■ REQUIREMENT ■
Repeat the stretch of entries below from the line with "- [[メモ] 各種チェックデジットの計算方法" through the line with "- [tab-size - CSS". Include both ends and add nothing.

=-=-=-=-=

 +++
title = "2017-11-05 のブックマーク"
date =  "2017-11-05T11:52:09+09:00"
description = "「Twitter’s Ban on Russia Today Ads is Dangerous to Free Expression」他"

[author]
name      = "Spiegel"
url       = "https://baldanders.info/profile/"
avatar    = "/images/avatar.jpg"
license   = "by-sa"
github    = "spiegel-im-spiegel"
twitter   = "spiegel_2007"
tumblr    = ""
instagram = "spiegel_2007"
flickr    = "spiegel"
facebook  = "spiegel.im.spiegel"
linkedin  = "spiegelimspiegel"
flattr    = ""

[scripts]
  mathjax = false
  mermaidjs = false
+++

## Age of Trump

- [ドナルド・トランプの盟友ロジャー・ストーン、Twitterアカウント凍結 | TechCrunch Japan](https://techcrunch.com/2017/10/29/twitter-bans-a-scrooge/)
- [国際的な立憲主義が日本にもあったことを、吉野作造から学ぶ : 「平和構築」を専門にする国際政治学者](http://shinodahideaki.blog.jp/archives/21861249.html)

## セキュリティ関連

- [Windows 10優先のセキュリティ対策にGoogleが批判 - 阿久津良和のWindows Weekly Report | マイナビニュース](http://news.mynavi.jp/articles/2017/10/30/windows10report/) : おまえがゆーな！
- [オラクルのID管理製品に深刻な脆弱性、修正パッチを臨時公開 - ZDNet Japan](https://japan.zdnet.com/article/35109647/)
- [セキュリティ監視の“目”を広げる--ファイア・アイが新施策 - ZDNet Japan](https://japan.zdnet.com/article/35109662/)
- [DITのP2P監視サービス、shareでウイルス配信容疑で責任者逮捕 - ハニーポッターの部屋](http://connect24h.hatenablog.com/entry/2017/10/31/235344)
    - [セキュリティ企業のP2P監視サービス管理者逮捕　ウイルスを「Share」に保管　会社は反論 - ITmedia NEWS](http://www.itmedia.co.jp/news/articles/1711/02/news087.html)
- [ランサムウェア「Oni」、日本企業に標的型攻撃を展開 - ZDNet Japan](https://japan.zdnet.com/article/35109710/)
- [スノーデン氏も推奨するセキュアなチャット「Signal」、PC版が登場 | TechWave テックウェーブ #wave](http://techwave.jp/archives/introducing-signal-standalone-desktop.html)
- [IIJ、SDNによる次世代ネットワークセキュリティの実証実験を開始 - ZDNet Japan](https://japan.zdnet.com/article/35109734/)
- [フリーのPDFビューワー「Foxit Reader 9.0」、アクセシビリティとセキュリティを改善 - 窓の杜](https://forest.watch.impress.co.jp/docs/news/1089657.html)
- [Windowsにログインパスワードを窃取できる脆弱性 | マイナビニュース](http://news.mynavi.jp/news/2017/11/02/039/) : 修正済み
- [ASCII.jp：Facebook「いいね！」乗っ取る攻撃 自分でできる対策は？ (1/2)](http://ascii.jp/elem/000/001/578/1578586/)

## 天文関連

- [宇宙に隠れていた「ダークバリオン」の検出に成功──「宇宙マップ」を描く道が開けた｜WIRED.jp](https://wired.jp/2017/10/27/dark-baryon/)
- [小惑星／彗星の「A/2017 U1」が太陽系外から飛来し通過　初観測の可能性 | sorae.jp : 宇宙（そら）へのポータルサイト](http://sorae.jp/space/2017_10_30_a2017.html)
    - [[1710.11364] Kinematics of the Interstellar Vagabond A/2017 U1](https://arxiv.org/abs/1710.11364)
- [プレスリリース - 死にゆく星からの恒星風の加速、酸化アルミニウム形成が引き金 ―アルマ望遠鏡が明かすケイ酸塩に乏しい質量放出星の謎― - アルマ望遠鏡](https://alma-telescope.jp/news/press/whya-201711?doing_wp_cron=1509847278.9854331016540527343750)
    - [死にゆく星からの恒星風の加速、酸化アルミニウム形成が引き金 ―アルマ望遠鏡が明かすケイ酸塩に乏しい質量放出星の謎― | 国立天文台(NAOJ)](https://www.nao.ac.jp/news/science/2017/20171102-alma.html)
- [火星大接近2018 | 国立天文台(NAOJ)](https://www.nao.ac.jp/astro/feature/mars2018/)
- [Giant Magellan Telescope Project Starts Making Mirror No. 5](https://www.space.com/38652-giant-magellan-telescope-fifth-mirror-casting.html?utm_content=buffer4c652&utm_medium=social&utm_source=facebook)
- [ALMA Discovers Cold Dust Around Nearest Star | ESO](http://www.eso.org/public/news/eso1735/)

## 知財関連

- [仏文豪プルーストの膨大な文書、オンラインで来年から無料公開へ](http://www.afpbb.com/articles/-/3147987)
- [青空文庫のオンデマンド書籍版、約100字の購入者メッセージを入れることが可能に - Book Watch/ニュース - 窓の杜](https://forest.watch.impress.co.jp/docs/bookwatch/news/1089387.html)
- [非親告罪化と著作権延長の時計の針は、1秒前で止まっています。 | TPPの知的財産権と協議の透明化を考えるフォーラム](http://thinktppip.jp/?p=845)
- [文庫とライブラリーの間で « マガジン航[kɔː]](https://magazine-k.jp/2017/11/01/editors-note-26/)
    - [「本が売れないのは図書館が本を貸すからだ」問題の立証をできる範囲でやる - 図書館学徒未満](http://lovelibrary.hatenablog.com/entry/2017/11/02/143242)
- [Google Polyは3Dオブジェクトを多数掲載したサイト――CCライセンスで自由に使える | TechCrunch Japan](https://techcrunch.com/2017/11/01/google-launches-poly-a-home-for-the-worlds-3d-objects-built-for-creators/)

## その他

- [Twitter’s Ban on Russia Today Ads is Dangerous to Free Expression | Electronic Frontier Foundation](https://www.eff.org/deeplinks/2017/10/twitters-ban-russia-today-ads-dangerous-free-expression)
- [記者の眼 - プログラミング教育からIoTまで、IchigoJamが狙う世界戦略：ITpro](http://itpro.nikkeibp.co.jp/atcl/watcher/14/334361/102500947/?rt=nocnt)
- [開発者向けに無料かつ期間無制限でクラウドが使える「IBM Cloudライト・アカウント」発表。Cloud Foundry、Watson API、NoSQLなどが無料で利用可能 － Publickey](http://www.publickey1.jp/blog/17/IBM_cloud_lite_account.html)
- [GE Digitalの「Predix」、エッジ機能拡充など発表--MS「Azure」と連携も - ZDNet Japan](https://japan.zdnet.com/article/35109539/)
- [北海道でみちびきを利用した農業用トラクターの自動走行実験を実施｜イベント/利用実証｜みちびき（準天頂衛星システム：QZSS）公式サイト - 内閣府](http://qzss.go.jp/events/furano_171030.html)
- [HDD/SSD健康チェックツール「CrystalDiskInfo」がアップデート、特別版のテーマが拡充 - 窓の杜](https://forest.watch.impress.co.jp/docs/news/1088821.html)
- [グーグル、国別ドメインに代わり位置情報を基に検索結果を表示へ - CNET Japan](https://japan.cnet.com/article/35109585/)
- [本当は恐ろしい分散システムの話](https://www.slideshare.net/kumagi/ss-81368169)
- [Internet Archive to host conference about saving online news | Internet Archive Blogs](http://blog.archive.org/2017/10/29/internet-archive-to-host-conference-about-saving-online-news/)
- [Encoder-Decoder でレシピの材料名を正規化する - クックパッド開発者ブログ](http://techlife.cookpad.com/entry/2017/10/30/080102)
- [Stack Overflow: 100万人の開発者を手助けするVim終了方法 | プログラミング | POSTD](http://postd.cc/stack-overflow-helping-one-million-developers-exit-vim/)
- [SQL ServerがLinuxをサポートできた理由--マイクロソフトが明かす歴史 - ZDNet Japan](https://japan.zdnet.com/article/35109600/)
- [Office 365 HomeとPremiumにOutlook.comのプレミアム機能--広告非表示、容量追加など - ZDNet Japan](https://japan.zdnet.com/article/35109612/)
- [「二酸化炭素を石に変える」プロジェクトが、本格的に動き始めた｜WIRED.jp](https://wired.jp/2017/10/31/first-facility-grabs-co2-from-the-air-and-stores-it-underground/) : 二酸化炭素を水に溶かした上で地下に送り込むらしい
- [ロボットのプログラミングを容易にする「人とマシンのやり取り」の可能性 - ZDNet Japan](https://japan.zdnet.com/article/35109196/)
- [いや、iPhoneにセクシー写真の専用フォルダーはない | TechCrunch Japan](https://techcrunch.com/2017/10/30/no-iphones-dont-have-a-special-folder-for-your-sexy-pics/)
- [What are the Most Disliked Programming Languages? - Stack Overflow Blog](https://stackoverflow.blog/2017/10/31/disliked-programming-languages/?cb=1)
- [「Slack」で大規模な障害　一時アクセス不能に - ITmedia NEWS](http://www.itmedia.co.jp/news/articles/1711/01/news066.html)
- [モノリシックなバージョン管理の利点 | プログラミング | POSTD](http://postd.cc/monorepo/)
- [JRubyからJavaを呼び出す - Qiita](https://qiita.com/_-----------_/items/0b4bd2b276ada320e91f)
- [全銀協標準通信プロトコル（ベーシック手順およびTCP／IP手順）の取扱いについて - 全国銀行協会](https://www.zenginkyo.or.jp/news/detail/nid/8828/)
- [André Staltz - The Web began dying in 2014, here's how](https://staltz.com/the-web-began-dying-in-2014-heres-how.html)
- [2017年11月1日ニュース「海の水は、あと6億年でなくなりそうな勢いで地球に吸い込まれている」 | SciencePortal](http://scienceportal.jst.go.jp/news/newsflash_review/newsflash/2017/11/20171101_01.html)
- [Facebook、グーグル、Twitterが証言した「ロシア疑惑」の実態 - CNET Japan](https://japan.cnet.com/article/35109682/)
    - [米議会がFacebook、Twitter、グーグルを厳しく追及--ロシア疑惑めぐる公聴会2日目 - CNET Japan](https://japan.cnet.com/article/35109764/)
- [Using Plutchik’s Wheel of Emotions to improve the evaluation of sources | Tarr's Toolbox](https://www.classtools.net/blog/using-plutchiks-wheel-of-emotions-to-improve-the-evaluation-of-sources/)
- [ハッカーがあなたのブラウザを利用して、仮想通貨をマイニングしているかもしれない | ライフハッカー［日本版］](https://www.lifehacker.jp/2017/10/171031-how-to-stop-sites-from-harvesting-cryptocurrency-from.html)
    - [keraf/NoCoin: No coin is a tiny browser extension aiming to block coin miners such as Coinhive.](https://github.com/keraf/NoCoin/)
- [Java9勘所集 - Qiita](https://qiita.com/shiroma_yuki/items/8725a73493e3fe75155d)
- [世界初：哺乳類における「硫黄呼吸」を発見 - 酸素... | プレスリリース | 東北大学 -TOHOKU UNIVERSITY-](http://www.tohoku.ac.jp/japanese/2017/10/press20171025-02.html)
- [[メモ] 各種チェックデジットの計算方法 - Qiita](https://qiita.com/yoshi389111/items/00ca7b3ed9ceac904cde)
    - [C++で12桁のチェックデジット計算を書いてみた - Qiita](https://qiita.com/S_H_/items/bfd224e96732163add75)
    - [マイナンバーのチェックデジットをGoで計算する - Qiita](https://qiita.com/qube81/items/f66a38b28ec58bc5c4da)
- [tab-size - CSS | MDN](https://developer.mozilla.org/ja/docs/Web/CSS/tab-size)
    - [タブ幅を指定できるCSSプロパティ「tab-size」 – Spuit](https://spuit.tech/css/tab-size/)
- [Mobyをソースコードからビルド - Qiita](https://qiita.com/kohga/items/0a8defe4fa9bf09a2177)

=-=-=-=-=

■ EXERCISE SOLUTION ■
- [[メモ] 各種チェックデジットの計算方法 - Qiita](https://qiita.com/yoshi389111/items/00ca7b3ed9ceac904cde)
    - [C++で12桁のチェックデジット計算を書いてみた - Qiita](https://qiita.com/S_H_/items/bfd224e96732163add75)
    - [マイナンバーのチェックデジットをGoで計算する - Qiita](https://qiita.com/qube81/items/f66a38b28ec58bc5c4da)
- [tab-size - CSS | MDN](https://developer.mozilla.org/ja/docs/Web/CSS/tab-size)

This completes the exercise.